Odiaba Londres. Le parecía sofocante, contaminada por la saturación de seres humanos, maquinaria y el lúgubre y bajo cielo. Como el marqués de Langford, se había adaptado a las más pequeñas miserias de la vida en la ciudad, a los olores y a los fuertes ruidos, al tumulto constante en las calles.

Sabía cómo caminar, hablar y sonreír cuando debía. Sin embargo, siempre estaban esos momentos perversos e invisibles en los que Kit temía quebrarse… desesperado por salir corriendo de allí para encontrar un sólo lugar libre de obstáculos, un lugar limpio donde respirar. Pero no había un lugar así. No allí.

Su raza no prosperaba en las ciudades. Sin embargo, Londres, la brillante y sofocante Londres, era un mal necesario. Si todo salía como lo había planeado, se iría en una semana.

No tenía idea de cómo su padre se las había arreglado durante todos esos años. El viejo marqués había construido la mansión en Grosvenor square (la única extravagancia de su vida también se llamó así). Había cumplido sus deberes como lord e incluso cuando se lo ordenaron, había asistido al rey. Le había dicho a Kit que de negarse, habría levantado especulaciones sobre su persona.

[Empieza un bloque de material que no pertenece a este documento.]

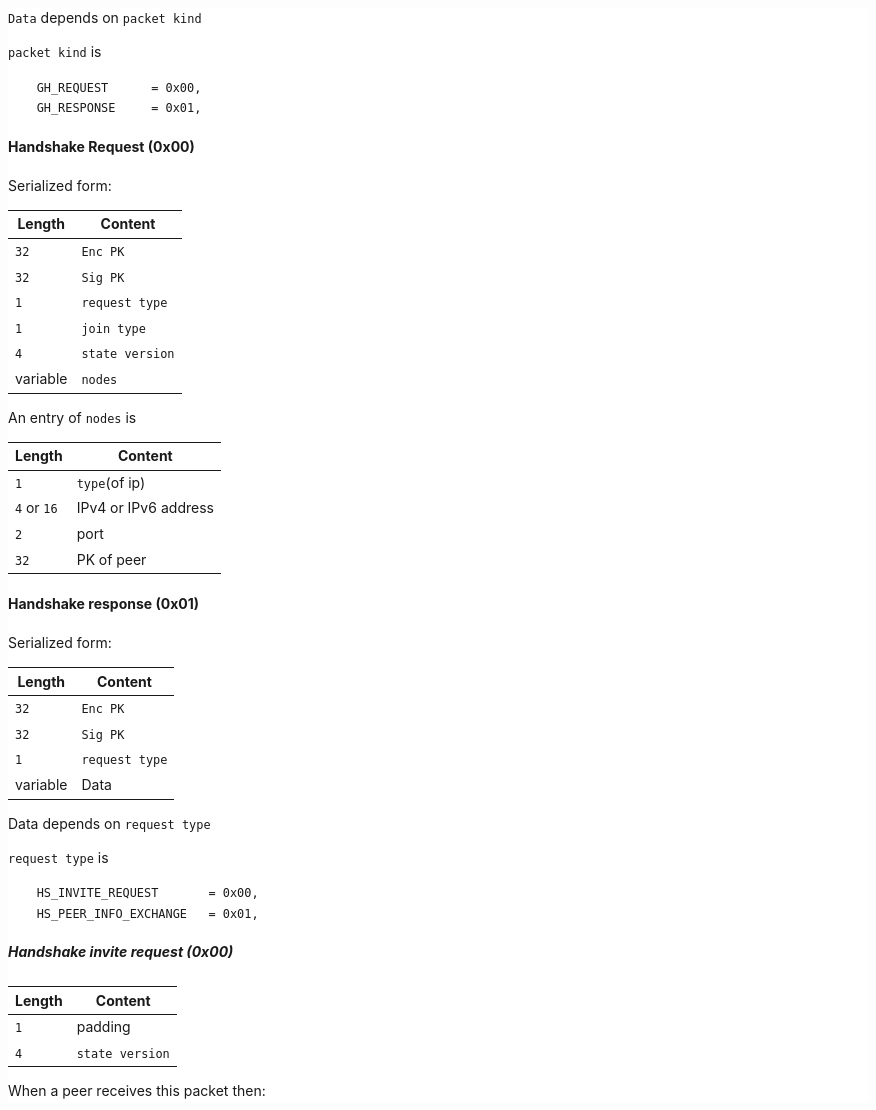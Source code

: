 `Data` depends on `packet kind`

`packet kind` is
```
    GH_REQUEST      = 0x00,
    GH_RESPONSE     = 0x01,
```

#### Handshake Request (0x00)

Serialized form:

Length    | Content
--------- | ------
`32`      | `Enc PK`
`32`      | `Sig PK`
`1`       | `request type`
`1`       | `join type`
`4`       | `state version`
variable  | `nodes`

An entry of `nodes` is

Length      | Content
------------|-------
`1`         | `type`(of ip)
`4` or `16` | IPv4 or IPv6 address
`2`         | port
`32`        | PK of peer

#### Handshake response (0x01)

Serialized form:

Length    | Content
--------- | ------
`32`      | `Enc PK` 
`32`      | `Sig PK`
`1`       | `request type`
variable  | Data

Data depends on `request type`

`request type` is
```
    HS_INVITE_REQUEST       = 0x00,
    HS_PEER_INFO_EXCHANGE   = 0x01,
```

##### Handshake invite request (0x00)

Length    | Content
--------- | ------
`1`       | padding 
`4`       | `state version`

When a peer receives this packet then:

Durante años, Kit había evitado la mansión. Siempre que debía ir a Londres había encontrado posadas, clubes, lugares sin espíritu o habitaciones con un acuciante silencio. Sin embargo, este viaje era único; en lugar de ocultar su presencia, la hacía pública y por ello la casa de su padre era necesaria.

Anduvo con paso majestuoso por los salones abandonados, abriendo puertas, quitando las sábanas que cubrían los muebles, removiendo polvo y recuerdos.

Ah, sí… Far Perch.

Allí, en el salón azul, su madre solía sentarse con su bordado, lazos y pliegues almidonados; sus labios fruncidos debido a la concentración; su aguja, centelleante.

Allí, en la balaustrada de la escalera principal, Christoff, con sólo seis años, se había roto un diente mientras intentaba sus progresivas e intensas Conversiones.

Allí, la habitación donde su hermano menor había nacido y —horas después— había muerto, llevándose a su madre consigo.

Y allí, la biblioteca de su padre, una alcoba con alfombra de Kidderminster y roble pulido, y libros con sus encuadernaciones intactas, congelados detrás del cristal. El retrato perfecto de un caballero.

Sus labios hicieron una mueca con el mero pensamiento y se volvió para irse. Sin los candelabros de pared encendidos, las paredes y los suelos de mármol emitían un débil y pálido brillo; Far Perch le parecía hambriento, necesitaba calidez y emoción.

Bueno, comprendió lo del hambre, por lo menos. Mientras recorría la habitación de su padre exploró con la yema de los dedos el revestimiento de madera y sus vetas.

Quizás no tendría que haberse adelantado a los demás. Quizás tendría que haber avisado a los Stilson de que llegaría antes de lo previsto. Por lo menos, hubieran quitado las sábanas para cuando llegara.

Sin embargo, deseaba tener un tiempo a solas en ese lugar. Había querido tener la oportunidad de meditar en privado sus recuerdos, encontrar la paz allí, en la ciudad, sin la constante y curiosa mirada de sus conocidos, amigos y parientes. Y, en verdad, deseaba estar un paso por delante del ladrón.

Seis años habían transcurrido desde la muerte de su padre, pero Kit sentía su fantasma con tanta fuerza como si el marqués estuviese sentado todavía en su escritorio, sermoneando a su taciturno hijo adolescente.

Protege la Comunidad. Encuentra al fugitivo. Haz lo que debas hacer para encontrarlo.

—Lo haré —murmuró Kit hacia el escritorio cubierto con sábanas blancas.